A slightly different commission, with two of the three commissioners named by Gov. Mike Beebe, held last fall that the plant also would pump an acceptable amount of poison into the atmosphere and nearby streams. The big pollutant — some 5 million tons of carbon dioxide a year — will circulate around the globe and lift atmospheric temperatures for the next hundred years or so, but neither the state nor federal governments has ever set a standard for how much of the greenhouse gas is acceptable. So the PSC, by a vote of 2 to 1, said build it.
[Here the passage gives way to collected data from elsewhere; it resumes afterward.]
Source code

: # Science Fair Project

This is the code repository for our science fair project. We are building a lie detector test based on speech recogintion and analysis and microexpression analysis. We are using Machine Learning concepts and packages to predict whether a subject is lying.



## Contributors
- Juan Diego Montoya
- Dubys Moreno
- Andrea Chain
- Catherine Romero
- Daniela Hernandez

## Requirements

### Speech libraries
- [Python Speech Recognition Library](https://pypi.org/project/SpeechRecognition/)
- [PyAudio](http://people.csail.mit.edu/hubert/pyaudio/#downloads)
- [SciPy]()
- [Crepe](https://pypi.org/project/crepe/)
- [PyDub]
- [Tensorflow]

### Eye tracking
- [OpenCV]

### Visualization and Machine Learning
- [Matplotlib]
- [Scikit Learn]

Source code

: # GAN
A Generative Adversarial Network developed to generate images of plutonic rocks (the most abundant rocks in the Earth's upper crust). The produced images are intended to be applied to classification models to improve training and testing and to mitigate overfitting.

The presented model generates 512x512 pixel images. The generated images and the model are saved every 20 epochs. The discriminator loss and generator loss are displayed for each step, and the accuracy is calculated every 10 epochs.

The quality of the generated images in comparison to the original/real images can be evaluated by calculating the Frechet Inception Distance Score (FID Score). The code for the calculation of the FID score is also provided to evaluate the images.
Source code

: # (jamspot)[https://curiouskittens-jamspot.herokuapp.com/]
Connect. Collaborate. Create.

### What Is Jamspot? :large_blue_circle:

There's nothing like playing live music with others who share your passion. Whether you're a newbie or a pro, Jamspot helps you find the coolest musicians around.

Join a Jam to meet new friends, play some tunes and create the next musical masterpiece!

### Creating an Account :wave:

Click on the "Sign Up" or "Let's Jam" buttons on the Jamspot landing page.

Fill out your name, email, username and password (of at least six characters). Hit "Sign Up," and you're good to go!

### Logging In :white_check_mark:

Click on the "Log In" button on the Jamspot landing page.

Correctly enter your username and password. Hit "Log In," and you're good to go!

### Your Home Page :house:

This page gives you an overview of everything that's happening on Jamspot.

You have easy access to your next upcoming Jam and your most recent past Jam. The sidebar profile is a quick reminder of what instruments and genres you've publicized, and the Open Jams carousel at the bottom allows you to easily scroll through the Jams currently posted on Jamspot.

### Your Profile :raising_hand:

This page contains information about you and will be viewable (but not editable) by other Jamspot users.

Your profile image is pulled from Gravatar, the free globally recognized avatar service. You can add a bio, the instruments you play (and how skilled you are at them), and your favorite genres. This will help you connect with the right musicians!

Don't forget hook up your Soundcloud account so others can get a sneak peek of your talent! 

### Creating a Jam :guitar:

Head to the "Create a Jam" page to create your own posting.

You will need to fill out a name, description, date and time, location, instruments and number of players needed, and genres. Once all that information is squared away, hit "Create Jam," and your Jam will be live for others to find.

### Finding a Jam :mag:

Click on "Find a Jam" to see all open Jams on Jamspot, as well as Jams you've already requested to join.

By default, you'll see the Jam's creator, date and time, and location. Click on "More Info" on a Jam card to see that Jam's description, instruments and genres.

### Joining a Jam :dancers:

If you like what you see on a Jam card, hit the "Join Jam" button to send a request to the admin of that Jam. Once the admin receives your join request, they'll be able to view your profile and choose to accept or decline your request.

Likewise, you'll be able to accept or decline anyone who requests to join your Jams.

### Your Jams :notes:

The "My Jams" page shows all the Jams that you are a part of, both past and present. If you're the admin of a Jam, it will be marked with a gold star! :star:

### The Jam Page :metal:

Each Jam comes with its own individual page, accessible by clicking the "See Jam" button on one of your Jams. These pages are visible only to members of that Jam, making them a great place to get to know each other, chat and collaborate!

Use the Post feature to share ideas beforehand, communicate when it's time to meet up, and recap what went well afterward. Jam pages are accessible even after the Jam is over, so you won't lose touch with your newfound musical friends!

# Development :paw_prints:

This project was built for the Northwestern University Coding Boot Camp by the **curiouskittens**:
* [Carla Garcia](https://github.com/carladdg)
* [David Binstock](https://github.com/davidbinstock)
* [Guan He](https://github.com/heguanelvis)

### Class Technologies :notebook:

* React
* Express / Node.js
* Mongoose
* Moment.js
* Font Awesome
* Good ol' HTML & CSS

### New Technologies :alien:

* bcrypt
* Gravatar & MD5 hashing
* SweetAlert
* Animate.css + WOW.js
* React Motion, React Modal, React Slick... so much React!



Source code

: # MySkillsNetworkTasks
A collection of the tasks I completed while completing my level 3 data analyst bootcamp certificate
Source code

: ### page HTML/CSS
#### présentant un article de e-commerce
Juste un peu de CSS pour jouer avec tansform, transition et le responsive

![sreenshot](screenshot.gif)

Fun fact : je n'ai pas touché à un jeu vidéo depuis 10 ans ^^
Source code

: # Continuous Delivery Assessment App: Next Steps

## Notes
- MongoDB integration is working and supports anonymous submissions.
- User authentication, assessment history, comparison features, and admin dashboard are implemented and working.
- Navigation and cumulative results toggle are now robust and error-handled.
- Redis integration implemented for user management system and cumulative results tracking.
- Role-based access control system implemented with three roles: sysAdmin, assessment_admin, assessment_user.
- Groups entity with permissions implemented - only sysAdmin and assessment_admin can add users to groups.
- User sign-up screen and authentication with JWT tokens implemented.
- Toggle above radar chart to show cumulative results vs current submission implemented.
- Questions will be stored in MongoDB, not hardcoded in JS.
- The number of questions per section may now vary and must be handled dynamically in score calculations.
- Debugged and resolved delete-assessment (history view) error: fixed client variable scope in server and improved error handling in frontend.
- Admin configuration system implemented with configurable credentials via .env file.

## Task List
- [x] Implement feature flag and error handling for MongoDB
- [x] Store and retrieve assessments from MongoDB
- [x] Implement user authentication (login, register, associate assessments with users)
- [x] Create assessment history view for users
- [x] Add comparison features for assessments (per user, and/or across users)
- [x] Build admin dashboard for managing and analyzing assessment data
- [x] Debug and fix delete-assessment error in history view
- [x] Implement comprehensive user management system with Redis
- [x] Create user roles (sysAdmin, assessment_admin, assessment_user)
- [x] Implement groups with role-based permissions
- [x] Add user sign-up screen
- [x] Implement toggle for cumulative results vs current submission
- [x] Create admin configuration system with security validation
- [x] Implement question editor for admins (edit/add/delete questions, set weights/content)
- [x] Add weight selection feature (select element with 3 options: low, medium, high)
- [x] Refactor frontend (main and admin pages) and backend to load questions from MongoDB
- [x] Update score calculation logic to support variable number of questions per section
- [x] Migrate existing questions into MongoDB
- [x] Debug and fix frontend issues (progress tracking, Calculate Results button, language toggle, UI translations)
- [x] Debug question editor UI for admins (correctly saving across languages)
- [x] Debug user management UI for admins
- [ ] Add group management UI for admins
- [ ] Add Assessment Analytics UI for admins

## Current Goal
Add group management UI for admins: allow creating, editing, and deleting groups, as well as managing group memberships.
The Texas utility judge said the pollution from the Turk plant between Hope and Texarkana would not hurt Texas especially since most of the pollutants, except for CO2, would be deposited in Arkansas, but that SWEPCO simply did not need the extra wattage to serve its customers in the region for the foreseeable future. The largest share of the power users, 167,000 retail customers, live in Texas. They will pay higher utility bills for the plant, as will customers in southwest Arkansas.
But SWEPCO said the law judge’s findings and a negative commission ruling in Texas, if it comes to that, will be pointless because it plans to build and crank up the generators anyway.
The Arkansas Department of Environmental Quality must sign off on the plant, too, and it has been mute for more than a year. Those regulators, too, can take the shortsighted view that since the harm from the plant will be as much global as local, you might as well let them build it and collect a good profit on the investment. Let us hope that they take the matter at least as seriously as Texas.